Daily Challenge: Writing and/or Life

Image: RikScott

While this is only the second official installment of the new Daily Challenge format, those of you who have read UhW for some time know that challenges abound.

Today’s is a bit different.

Typically my challenges are about character development, dialogue, story arc, the basic nuts and bolts of fiction writing.  I trust these bon mots are useful to you.  They come from my own questions and struggle to write a better story.

Likewise, today’s topic comes more from real life than some stretch of a fantasy world.  The topic is time.

Elsewhere I’ve hinted at age and maturity being helpful to one’s writing.  I have also tipped my hat (so to speak) to younger writers who seem to have boundless energy, and who are still weeks, months, years—decades, even—from facing the physical slowdowns that come with advancing age.  Not, mind you, that I have anything against getting older.  It beats the hell out of the alternative.

But energy and concentration are the key.

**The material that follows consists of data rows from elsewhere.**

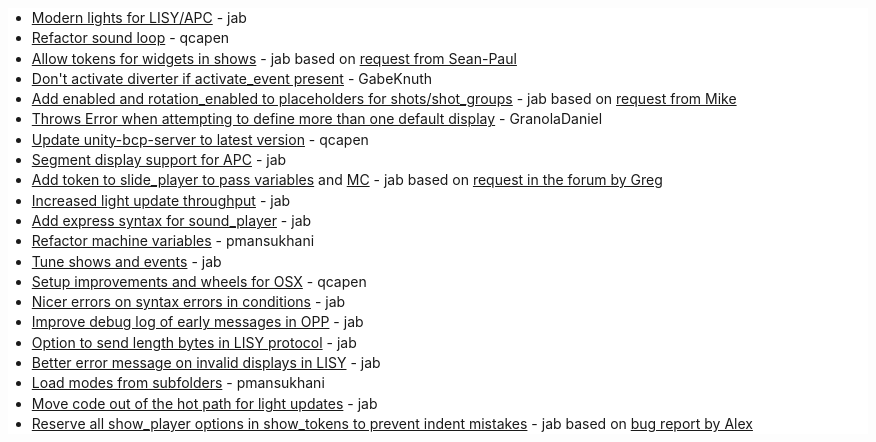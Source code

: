 * [Modern lights for
    LISY/APC](https://github.com/missionpinball/mpf/commit/39642c7b3540005e8a4f775805302a8e4dadb484) -
    jab
* [Refactor sound
    loop](https://github.com/missionpinball/mpf-mc/pull/374) - qcapen
* [Allow tokens for widgets in
    shows](https://github.com/missionpinball/mpf/commit/4782dde5fca0f57603d0c82d221a1947887a6cd6) -
    jab based on [request from
    Sean-Paul](https://groups.google.com/forum/#!topic/mpf-users/lUd6Z2lU_eo)
* [Don't activate diverter if activate_event
    present](https://github.com/missionpinball/mpf/pull/1386) -
    GabeKnuth
* [Add enabled and rotation_enabled to placeholders for
    shots/shot_groups](https://github.com/missionpinball/mpf/pull/1387) -
    jab based on [request from
    Mike](https://groups.google.com/forum/#!topic/mpf-users/_EBF2tkfabI)
* [Throws Error when attempting to define more than one default
    display](https://github.com/missionpinball/mpf-mc/pull/376) -
    GranolaDaniel
* [Update unity-bcp-server to latest
    version](https://github.com/missionpinball/unity-bcp-server/commit/61a827fcf6136bd9237678f6b9ccebecc8356737) -
    qcapen
* [Segment display support for
    APC](https://github.com/missionpinball/mpf/pull/1388) - jab
* [Add token to slide_player to pass
    variables](https://github.com/missionpinball/mpf/pull/1389) and
    [MC](https://github.com/missionpinball/mpf-mc/pull/377) - jab based
    on [request in the forum by
    Greg](https://groups.google.com/forum/#!topic/mpf-users/ln2y_qxGRg4)
* [Increased light update
    throughput](https://github.com/missionpinball/mpf/pull/1390) - jab
* [Add express syntax for
    sound_player](https://github.com/missionpinball/mpf-mc/pull/378) -
    jab
* [Refactor machine
    variables](https://github.com/missionpinball/mpf/pull/1394) -
    pmansukhani
* [Tune shows and
    events](https://github.com/missionpinball/mpf/pull/1392) - jab
* [Setup improvements and wheels for
    OSX](https://github.com/missionpinball/mpf-mc/pull/379) - qcapen
* [Nicer errors on syntax errors in
    conditions](https://github.com/missionpinball/mpf/commit/5ce27ba9d7c2392d47fd1598790a89fdd43d9063) -
    jab
* [Improve debug log of early messages in
    OPP](https://github.com/missionpinball/mpf/commit/9262983dd8b207aa5ae546cd6d9e7672b1b9d64c) -
    jab
* [Option to send length bytes in LISY
    protocol](https://github.com/missionpinball/mpf/commit/e61c548efd3f2bfdc3af70338f4016f1ceab28ea) -
    jab
* [Better error message on invalid displays in
    LISY](https://github.com/missionpinball/mpf/commit/2bbc750cfc27df04b83f57680fe27003484b1ef1) -
    jab
* [Load modes from
    subfolders](https://github.com/missionpinball/mpf/pull/1396) -
    pmansukhani
* [Move code out of the hot path for light
    updates](https://github.com/missionpinball/mpf/pull/1397) - jab
* [Reserve all show_player options in show_tokens to prevent indent
    mistakes](https://github.com/missionpinball/mpf/pull/1399) - jab
    based on [bug report by
    Alex](https://groups.google.com/forum/#!topic/mpf-users/J0UBP81ppfg)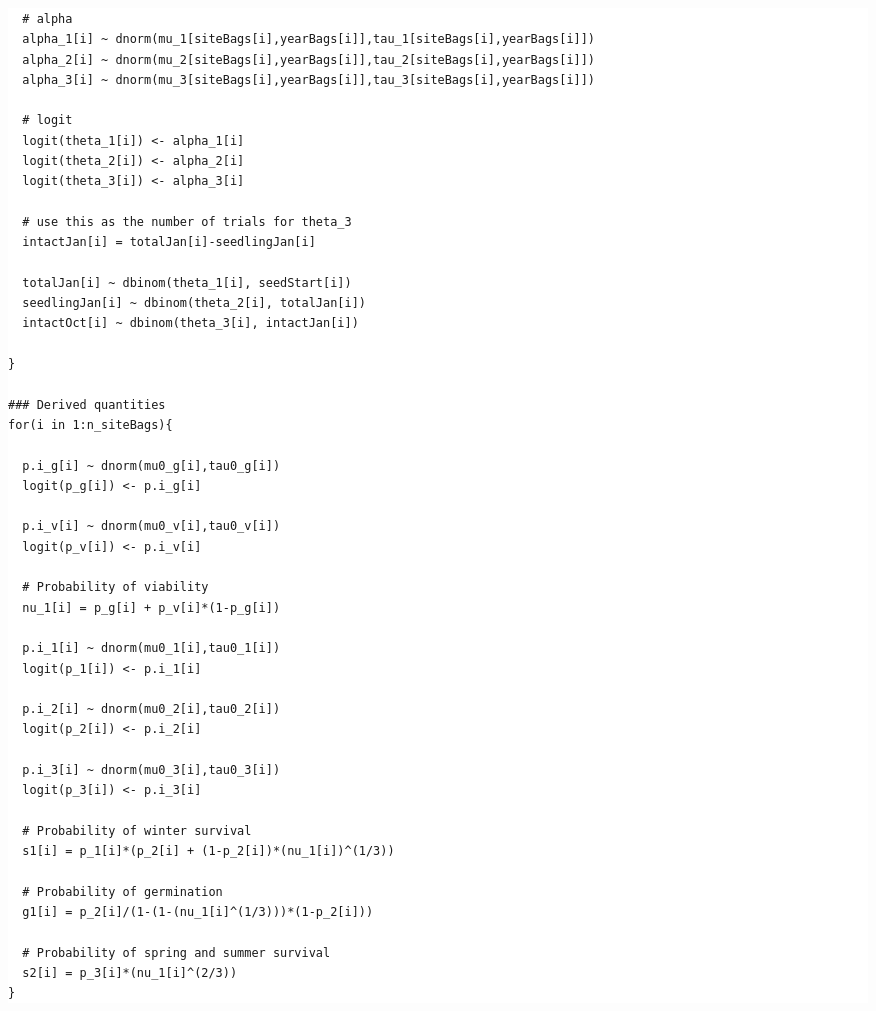       # alpha
      alpha_1[i] ~ dnorm(mu_1[siteBags[i],yearBags[i]],tau_1[siteBags[i],yearBags[i]])
      alpha_2[i] ~ dnorm(mu_2[siteBags[i],yearBags[i]],tau_2[siteBags[i],yearBags[i]])
      alpha_3[i] ~ dnorm(mu_3[siteBags[i],yearBags[i]],tau_3[siteBags[i],yearBags[i]])
    
      # logit 
      logit(theta_1[i]) <- alpha_1[i]
      logit(theta_2[i]) <- alpha_2[i]
      logit(theta_3[i]) <- alpha_3[i]
    
      # use this as the number of trials for theta_3
      intactJan[i] = totalJan[i]-seedlingJan[i]
    
      totalJan[i] ~ dbinom(theta_1[i], seedStart[i])
      seedlingJan[i] ~ dbinom(theta_2[i], totalJan[i])
      intactOct[i] ~ dbinom(theta_3[i], intactJan[i])
    
    }
    
    ### Derived quantities
    for(i in 1:n_siteBags){
    
      p.i_g[i] ~ dnorm(mu0_g[i],tau0_g[i])
      logit(p_g[i]) <- p.i_g[i]
    
      p.i_v[i] ~ dnorm(mu0_v[i],tau0_v[i])
      logit(p_v[i]) <- p.i_v[i]
    
      # Probability of viability
      nu_1[i] = p_g[i] + p_v[i]*(1-p_g[i])
    
      p.i_1[i] ~ dnorm(mu0_1[i],tau0_1[i])
      logit(p_1[i]) <- p.i_1[i]
    
      p.i_2[i] ~ dnorm(mu0_2[i],tau0_2[i])
      logit(p_2[i]) <- p.i_2[i]
    
      p.i_3[i] ~ dnorm(mu0_3[i],tau0_3[i])
      logit(p_3[i]) <- p.i_3[i]
    
      # Probability of winter survival
      s1[i] = p_1[i]*(p_2[i] + (1-p_2[i])*(nu_1[i])^(1/3))
    
      # Probability of germination
      g1[i] = p_2[i]/(1-(1-(nu_1[i]^(1/3)))*(1-p_2[i]))
    
      # Probability of spring and summer survival
      s2[i] = p_3[i]*(nu_1[i]^(2/3))
    }
    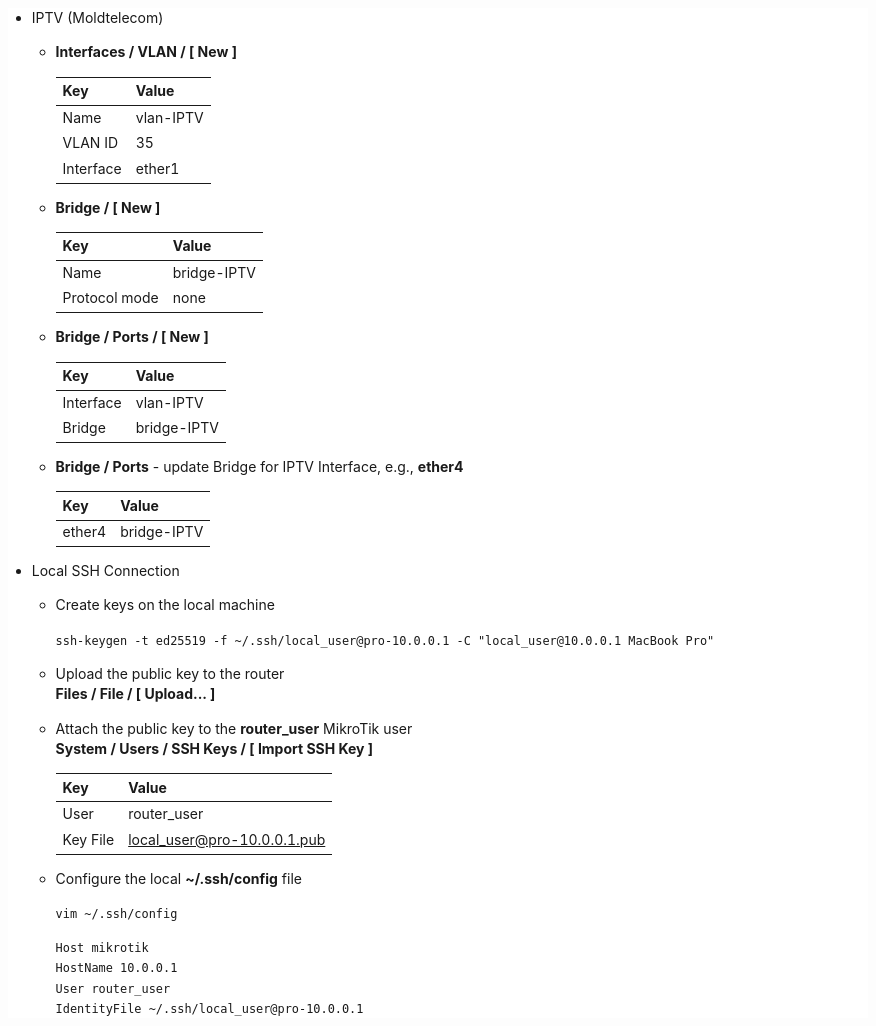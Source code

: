 
- IPTV (Moldtelecom)
    - **Interfaces / VLAN / [ New ]**

      | Key       | Value     |
      |-----------|-----------|
      | Name      | vlan-IPTV |
      | VLAN ID   | 35        |
      | Interface | ether1    |

    - **Bridge / [ New ]**

      | Key           | Value       |
      |---------------|-------------|
      | Name          | bridge-IPTV |
      | Protocol mode | none        |

    - **Bridge / Ports / [ New ]**

      | Key       | Value       |
      |-----------|-------------|
      | Interface | vlan-IPTV   |
      | Bridge    | bridge-IPTV |

    - **Bridge / Ports** - update Bridge for IPTV Interface, e.g., **ether4**

      | Key    | Value        |
      |--------|--------------|
      | ether4 | bridge-IPTV  |


- Local SSH Connection
    - Create keys on the local machine
      ```console
      ssh-keygen -t ed25519 -f ~/.ssh/local_user@pro-10.0.0.1 -C "local_user@10.0.0.1 MacBook Pro"
      ```

    - Upload the public key to the router  
      **Files / File / [ Upload... ]**

    - Attach the public key to the **router_user** MikroTik user  
      **System / Users / SSH Keys / [ Import SSH Key ]**

      | Key      | Value                       |
      |----------|-----------------------------|
      | User     | router_user                 |
      | Key File | local_user@pro-10.0.0.1.pub |

    - Configure the local **~/.ssh/config** file
      ```console
      vim ~/.ssh/config
      ```
      ```
      Host mikrotik
      HostName 10.0.0.1
      User router_user
      IdentityFile ~/.ssh/local_user@pro-10.0.0.1
      ```
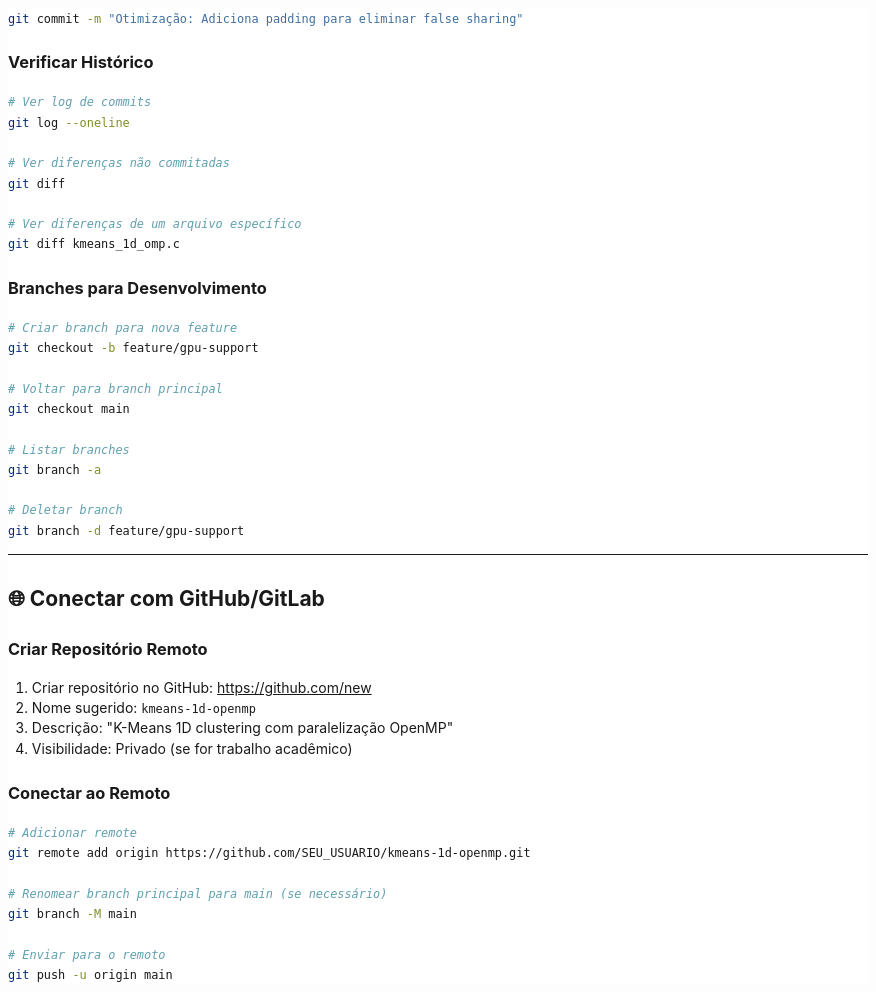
 ```bash
git commit -m "Otimização: Adiciona padding para eliminar false sharing"
```

### Verificar Histórico
```bash
# Ver log de commits
git log --oneline

# Ver diferenças não commitadas
git diff

# Ver diferenças de um arquivo específico
git diff kmeans_1d_omp.c
```

### Branches para Desenvolvimento
```bash
# Criar branch para nova feature
git checkout -b feature/gpu-support

# Voltar para branch principal
git checkout main

# Listar branches
git branch -a

# Deletar branch
git branch -d feature/gpu-support
```

---

## 🌐 Conectar com GitHub/GitLab

### Criar Repositório Remoto
1. Criar repositório no GitHub: https://github.com/new
2. Nome sugerido: `kmeans-1d-openmp`
3. Descrição: "K-Means 1D clustering com paralelização OpenMP"
4. Visibilidade: Privado (se for trabalho acadêmico)

### Conectar ao Remoto
```bash
# Adicionar remote
git remote add origin https://github.com/SEU_USUARIO/kmeans-1d-openmp.git

# Renomear branch principal para main (se necessário)
git branch -M main

# Enviar para o remoto
git push -u origin main
```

In a flurry of excited discovery, of movement into new realms of writing, short stories, for example, blogging, journalism, and can I even whisper it?  Ghost writing?  Life can get complicated.  Difficult even. 

I have found that the harshest deadlines are those I impose upon myself.  A frenzy ensues.  An addiction to reach out, take on one more task, finish them all.  Time isn’t always on our side.

I love to write.  These days, one way or another, I write at least 8 hours a day, 7 days a week.  Is that cool, or what?  What?  No, you’re right.  It isn’t.

I love to write, but at what cost?  Do I think that my work, whatever it is at the moment will last?  What is the trade-off?

I love to write… but I am driven to write as well.

So, pardon the maudlinness (yes, a real word, I checked), and sing along with me for a moment.

Writing is life—for many of us, at least—but life is life, too.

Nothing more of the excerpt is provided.